The higher the level of blood cholesterol, the lower the risk of heart disease.
The lower the level of blood cholesterol, the higher the risk of heart disease.
Clogged arteries are not caused by high blood cholesterol. Clogged arteries are formed by damaged LDL particles (among other things). LDL is the 'wrapper' and inside the wrapper there is cholesterol. LDL carries cholesterol to where it is needed in the body. The evidence that we need plenty of cholesterol is now overwhelming.
"The body uses cholesterol to help build cell membranes, the covering of nerve sheaths, and it makes up much of the brain. It’s a key building block for our hormone production, and without it you would not be able to maintain adequate levels of testosterone, estrogen, progesterone and cortisol". Source: Mark Hyman, MD, Why Cholesterol May Not Be the Cause Of Heart Disease, www.drhyman.com.
*
"Cholesterol is a desperately important brain nutrient and is critical for the function of brain neurons. It acts as a brain antioxidant and also a precursor to important brain supportive elements like vitamin D, as well as the steroid hormones. Most importantly, cholesterol serves as an important fuel for neurons. Neurons themselves are unable to generate significant cholesterol and rely upon delivery of cholesterol from the blood stream". Source: Dr. David Perlmutter, MD, Grain Brain, Little Brown and Company, USA, 2013.
When the LDL wrapper is damaged (by free radicals) it gets waylaid into arteries and becomes stuck to artery walls; this is how LDL contributes to clogged arteries. The cholesterol inside the LDL wrapper 'unwittingly' gets caught up in arterial plaque by virtue of being inside damaged LDL particles. So cholesterol is an innocent party with regard to clogged arteries and heart disease.
The question is: what causes LDL particles to become damaged, and hence waylaid into arterial plaque? The answer in fact is quite simple:
Processed carbohydrates and/or stress cause glucose spikes in the blood. The glucose spikes cause LDL cholesterol to become damaged and oxidized. And the damaged/oxidized LDL cholesterol accumulates in arteries to cause arterial plaque.
Note: processed carbs (as opposed to real, natural food) include sugar, pastries, bread, waffles, chocolate, sweets, ice-cream, bagels (you get the picture). Stress becomes harmful when it is sufficiently severe to make you breathless and/or sweaty, however little. Harmful stress has a direct impact on the body, causing LDL particles to become oxidized and damaged, thus contributing to arterial plaque.
How exactly does a glucose spike in the blood (as a result of eating processed carbs) cause clogged arteries? Technically what happens is that when blood glucose goes up, some of those glucose molecules stick to protein molecules without the involvement of an enzyme (referred to as glycation). This damages the protein molecules by making them unrecognisable to the brain and other body organs.

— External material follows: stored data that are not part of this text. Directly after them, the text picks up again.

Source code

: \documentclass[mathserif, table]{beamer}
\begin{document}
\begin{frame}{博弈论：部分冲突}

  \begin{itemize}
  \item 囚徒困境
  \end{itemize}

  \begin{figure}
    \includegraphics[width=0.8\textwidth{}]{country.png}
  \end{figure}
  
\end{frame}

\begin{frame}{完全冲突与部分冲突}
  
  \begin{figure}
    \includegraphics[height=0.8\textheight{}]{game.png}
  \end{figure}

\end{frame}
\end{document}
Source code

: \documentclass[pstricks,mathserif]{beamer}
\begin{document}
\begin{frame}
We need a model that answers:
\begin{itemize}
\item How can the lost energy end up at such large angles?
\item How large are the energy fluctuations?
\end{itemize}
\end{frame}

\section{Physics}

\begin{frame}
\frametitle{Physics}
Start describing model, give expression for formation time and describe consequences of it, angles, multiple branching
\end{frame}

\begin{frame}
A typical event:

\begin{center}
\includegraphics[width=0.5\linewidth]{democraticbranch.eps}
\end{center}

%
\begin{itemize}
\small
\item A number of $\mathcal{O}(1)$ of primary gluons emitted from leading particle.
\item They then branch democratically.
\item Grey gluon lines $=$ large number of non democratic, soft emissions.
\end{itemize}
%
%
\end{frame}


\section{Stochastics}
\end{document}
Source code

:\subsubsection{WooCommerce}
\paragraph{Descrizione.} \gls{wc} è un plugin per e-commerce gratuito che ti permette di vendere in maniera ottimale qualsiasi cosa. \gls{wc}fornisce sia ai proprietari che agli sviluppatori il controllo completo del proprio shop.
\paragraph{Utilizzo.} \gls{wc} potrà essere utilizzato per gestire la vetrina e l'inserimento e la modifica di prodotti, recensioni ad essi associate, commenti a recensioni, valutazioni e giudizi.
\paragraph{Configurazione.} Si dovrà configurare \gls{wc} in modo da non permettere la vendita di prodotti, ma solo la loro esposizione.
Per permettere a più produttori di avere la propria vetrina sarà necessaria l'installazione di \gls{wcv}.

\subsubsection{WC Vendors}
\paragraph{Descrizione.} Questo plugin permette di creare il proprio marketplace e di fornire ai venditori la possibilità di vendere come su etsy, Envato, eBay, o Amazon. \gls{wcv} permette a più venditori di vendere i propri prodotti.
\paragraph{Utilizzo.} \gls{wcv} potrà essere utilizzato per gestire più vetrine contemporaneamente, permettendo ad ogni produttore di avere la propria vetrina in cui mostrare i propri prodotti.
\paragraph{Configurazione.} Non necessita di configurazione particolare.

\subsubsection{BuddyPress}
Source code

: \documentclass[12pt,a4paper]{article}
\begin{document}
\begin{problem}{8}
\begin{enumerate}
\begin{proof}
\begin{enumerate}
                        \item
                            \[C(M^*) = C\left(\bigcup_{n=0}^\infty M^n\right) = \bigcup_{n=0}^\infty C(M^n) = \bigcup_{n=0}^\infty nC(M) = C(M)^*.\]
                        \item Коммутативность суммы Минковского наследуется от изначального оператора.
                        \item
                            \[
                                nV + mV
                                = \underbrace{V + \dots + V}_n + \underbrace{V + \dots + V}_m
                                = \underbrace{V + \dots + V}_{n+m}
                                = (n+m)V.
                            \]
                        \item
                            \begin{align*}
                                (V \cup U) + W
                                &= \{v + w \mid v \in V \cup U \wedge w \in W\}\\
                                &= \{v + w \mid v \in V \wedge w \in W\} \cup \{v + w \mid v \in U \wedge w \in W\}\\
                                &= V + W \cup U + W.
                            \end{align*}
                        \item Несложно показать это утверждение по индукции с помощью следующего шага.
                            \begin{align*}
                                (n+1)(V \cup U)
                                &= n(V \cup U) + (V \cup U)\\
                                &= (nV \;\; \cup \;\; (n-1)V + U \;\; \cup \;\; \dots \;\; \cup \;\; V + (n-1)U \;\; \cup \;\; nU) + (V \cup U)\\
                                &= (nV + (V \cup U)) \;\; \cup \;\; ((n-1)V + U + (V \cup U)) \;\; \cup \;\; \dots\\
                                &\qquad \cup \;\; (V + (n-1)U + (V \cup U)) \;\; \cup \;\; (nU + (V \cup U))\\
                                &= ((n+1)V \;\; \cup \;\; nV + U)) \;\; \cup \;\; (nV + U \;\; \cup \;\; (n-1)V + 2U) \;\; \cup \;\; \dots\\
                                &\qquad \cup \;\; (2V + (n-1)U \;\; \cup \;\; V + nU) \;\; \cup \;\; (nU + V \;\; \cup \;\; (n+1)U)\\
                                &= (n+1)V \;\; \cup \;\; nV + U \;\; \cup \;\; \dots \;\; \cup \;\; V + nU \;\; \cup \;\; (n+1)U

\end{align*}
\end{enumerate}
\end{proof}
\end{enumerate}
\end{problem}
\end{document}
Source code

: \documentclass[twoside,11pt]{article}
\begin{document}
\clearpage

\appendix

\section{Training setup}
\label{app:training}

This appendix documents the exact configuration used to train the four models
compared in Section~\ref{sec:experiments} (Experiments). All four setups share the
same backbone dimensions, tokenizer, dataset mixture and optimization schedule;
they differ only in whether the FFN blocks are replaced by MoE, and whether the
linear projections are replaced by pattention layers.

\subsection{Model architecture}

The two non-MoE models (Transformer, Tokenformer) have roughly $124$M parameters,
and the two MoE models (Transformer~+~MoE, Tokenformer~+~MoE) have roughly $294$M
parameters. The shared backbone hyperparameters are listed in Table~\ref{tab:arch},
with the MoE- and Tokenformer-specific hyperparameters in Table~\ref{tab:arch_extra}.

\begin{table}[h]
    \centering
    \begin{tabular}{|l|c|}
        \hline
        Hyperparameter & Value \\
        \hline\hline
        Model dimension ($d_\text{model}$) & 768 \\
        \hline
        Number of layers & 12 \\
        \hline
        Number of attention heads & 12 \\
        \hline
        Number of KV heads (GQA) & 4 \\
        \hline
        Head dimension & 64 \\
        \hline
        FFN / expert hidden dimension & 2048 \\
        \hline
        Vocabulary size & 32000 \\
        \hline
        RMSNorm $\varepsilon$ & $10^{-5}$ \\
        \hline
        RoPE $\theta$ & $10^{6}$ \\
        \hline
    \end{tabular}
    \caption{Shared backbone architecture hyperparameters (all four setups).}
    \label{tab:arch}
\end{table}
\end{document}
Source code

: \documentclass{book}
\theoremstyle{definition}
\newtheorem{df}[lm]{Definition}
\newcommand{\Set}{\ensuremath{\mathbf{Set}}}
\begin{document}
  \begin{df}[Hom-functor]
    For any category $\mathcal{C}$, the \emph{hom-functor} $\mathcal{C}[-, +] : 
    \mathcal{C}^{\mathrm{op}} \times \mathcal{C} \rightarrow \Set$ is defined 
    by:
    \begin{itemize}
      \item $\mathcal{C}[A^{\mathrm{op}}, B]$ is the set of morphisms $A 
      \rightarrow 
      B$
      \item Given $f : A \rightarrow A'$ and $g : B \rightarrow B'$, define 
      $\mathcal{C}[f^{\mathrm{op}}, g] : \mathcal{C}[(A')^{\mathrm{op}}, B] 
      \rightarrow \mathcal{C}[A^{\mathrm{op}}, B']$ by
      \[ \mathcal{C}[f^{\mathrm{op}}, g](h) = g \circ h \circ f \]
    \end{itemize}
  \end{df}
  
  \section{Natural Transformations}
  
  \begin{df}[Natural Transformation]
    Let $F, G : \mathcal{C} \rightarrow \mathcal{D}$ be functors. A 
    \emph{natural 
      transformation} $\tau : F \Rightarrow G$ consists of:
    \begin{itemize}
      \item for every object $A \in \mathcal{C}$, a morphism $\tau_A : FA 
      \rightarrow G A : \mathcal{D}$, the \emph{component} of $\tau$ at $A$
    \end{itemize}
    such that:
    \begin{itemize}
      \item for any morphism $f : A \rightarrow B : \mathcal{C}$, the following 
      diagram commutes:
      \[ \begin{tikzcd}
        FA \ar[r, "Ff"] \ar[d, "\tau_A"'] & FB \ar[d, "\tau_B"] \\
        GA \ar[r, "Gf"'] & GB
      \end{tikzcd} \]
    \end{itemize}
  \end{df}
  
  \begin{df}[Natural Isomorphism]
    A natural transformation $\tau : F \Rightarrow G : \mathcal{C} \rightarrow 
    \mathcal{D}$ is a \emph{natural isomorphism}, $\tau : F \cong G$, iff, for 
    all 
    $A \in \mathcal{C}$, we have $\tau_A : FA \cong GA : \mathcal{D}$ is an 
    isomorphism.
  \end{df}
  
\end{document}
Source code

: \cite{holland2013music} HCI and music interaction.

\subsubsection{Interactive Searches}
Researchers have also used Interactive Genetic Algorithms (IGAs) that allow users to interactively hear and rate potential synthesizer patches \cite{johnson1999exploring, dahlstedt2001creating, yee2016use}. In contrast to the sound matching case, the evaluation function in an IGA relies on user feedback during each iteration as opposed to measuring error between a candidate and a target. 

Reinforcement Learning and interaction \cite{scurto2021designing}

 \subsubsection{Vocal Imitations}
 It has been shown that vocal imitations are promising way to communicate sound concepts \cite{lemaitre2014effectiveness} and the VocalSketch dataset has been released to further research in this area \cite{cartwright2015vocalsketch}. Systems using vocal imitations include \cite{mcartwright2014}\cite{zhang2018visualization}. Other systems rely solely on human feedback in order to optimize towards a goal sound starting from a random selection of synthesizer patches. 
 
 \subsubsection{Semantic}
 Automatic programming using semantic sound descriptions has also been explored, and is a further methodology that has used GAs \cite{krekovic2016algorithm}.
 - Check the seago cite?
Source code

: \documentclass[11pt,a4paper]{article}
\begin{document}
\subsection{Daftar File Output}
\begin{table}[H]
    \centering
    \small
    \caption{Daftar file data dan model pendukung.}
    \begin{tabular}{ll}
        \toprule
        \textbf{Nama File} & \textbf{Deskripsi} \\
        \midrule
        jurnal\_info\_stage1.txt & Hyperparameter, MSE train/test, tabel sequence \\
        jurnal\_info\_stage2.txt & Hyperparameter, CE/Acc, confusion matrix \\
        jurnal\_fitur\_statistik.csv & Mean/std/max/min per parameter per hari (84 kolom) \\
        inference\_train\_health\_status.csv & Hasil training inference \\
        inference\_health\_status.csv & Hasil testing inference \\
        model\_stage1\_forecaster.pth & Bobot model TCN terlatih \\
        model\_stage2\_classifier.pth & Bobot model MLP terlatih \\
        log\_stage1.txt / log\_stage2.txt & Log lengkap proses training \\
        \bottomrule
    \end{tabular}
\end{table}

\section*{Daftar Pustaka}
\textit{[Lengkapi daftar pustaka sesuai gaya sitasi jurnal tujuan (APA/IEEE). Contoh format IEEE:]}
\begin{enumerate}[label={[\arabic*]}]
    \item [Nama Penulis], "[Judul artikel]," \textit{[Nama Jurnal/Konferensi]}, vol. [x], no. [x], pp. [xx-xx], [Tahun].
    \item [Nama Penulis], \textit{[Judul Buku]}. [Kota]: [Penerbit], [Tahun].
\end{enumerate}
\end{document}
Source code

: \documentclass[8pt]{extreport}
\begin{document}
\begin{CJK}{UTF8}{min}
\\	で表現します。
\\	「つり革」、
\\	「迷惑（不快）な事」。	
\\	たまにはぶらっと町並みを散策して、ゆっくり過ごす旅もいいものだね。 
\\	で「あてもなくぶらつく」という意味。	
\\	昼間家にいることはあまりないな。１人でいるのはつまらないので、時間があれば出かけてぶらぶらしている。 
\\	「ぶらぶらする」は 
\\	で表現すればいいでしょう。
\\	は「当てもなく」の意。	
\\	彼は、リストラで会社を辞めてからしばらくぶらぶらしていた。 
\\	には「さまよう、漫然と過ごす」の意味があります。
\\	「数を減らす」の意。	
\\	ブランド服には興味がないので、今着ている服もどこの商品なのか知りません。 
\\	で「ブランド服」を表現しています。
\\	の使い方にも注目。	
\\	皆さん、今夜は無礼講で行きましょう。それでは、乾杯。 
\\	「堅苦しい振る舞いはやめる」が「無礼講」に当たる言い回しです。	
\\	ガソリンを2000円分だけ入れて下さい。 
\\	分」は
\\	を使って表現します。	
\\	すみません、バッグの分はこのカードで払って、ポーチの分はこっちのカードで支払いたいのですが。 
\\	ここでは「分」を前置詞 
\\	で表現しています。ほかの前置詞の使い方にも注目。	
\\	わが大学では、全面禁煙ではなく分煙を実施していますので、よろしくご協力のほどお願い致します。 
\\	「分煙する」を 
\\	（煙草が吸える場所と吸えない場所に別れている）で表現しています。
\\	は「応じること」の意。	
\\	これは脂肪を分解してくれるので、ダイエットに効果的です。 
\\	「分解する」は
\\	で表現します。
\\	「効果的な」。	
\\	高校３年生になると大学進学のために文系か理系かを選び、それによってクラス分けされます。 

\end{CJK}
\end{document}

"Glycation is the bonding of a protein or lipid molecule with a sugar molecule, such as fructose or glucose, without the controlling action of an enzyme" (Wikipedia).
Glycation causes a cascade of free radicals in the blood stream. These free radicals bump into LDL particles in the bloodstream causing them to become damaged. Once LDL is damaged, the LDL package with its cholesterol is doomed. Oxidative stress (oxidation) will eventually set in. What happens is that highly oxidizing side-products (as a result of glycation) will starve the LDL package of oxygen by breaking down its tissue, hence the term 'oxidative stress'. The damaged LDL continues cruising the arteries until sticking to any slight imperfection, point of inflammation or even a sharp bend in an artery or vein.
Coming back to broccoli, the point here is that if this nefarious vegetable robs your body of cholesterol (as is widely claimed), this is in fact is bad for health.
To summarize this point, the amount of cholesterol in the blood has no impact on clogged arteries; in fact the higher the level of cholesterol in the blood the better for health. What counts is the amount of LDL particles that become damaged by free radicals. The main cause of free radicals comes from the diet, i.e. from the consumption of processed carbs.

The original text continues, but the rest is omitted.